### Supplied material
--- START ---
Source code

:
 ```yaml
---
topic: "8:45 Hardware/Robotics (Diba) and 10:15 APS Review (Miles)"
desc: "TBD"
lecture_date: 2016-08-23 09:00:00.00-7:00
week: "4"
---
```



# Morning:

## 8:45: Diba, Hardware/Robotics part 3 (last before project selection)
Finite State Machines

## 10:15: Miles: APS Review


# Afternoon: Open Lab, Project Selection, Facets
--- END ---
--- START ---
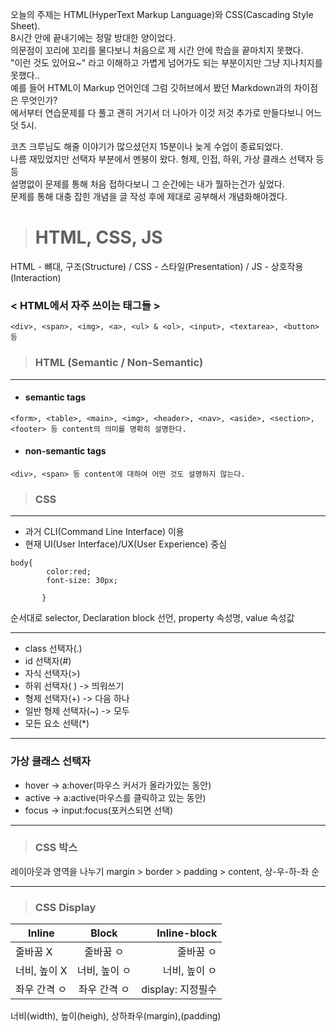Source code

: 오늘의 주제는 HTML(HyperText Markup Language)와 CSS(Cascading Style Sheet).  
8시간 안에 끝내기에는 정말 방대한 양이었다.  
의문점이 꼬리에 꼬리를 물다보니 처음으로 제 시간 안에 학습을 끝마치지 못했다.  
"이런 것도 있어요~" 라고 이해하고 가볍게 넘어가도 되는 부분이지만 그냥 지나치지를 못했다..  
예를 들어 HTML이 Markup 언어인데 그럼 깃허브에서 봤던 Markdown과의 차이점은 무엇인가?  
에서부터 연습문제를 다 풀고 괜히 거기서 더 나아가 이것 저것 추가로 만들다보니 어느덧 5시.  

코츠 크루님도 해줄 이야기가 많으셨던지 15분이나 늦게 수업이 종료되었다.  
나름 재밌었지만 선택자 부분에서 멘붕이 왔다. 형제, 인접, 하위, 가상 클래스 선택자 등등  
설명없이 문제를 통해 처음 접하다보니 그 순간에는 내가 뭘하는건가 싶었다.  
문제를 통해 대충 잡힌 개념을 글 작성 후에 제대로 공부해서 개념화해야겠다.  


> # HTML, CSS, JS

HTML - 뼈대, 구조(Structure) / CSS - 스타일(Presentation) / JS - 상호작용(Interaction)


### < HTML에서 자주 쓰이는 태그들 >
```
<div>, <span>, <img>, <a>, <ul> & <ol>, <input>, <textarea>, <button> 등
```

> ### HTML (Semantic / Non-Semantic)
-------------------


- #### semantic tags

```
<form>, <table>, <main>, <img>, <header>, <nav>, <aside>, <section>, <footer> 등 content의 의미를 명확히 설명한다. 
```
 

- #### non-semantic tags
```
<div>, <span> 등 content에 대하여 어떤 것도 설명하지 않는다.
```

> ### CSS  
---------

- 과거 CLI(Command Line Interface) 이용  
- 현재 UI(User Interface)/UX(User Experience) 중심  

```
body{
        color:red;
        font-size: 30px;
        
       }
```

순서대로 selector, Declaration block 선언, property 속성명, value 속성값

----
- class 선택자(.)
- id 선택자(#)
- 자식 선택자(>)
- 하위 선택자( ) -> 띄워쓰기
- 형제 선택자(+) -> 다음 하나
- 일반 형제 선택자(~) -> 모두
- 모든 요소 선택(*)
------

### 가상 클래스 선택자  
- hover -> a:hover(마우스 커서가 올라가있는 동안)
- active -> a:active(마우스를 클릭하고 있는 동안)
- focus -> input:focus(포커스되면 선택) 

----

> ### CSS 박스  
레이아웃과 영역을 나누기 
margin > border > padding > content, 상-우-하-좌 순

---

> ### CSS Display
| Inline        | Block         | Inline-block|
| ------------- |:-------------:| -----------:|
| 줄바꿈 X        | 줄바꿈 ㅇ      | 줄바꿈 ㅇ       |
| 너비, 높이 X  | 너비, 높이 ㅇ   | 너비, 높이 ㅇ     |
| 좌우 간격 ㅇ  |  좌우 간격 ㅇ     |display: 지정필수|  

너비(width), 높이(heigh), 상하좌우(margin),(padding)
--- END ---
### What is required
Of the entries above, transcribe exactly those lines that fall between the line containing "- hover -> a:hover(마우스 커서가 올라가있는 동안)" and the line containing "너비(width), 높이(heigh), 상하좌우(margin),(padding)", together with those two lines.

### Result for this exercise
- hover -> a:hover(마우스 커서가 올라가있는 동안)
- active -> a:active(마우스를 클릭하고 있는 동안)
- focus -> input:focus(포커스되면 선택) 

----

> ### CSS 박스  
레이아웃과 영역을 나누기 
margin > border > padding > content, 상-우-하-좌 순

---

> ### CSS Display
| Inline        | Block         | Inline-block|
| ------------- |:-------------:| -----------:|
| 줄바꿈 X        | 줄바꿈 ㅇ      | 줄바꿈 ㅇ       |
| 너비, 높이 X  | 너비, 높이 ㅇ   | 너비, 높이 ㅇ     |
| 좌우 간격 ㅇ  |  좌우 간격 ㅇ     |display: 지정필수|  

너비(width), 높이(heigh), 상하좌우(margin),(padding)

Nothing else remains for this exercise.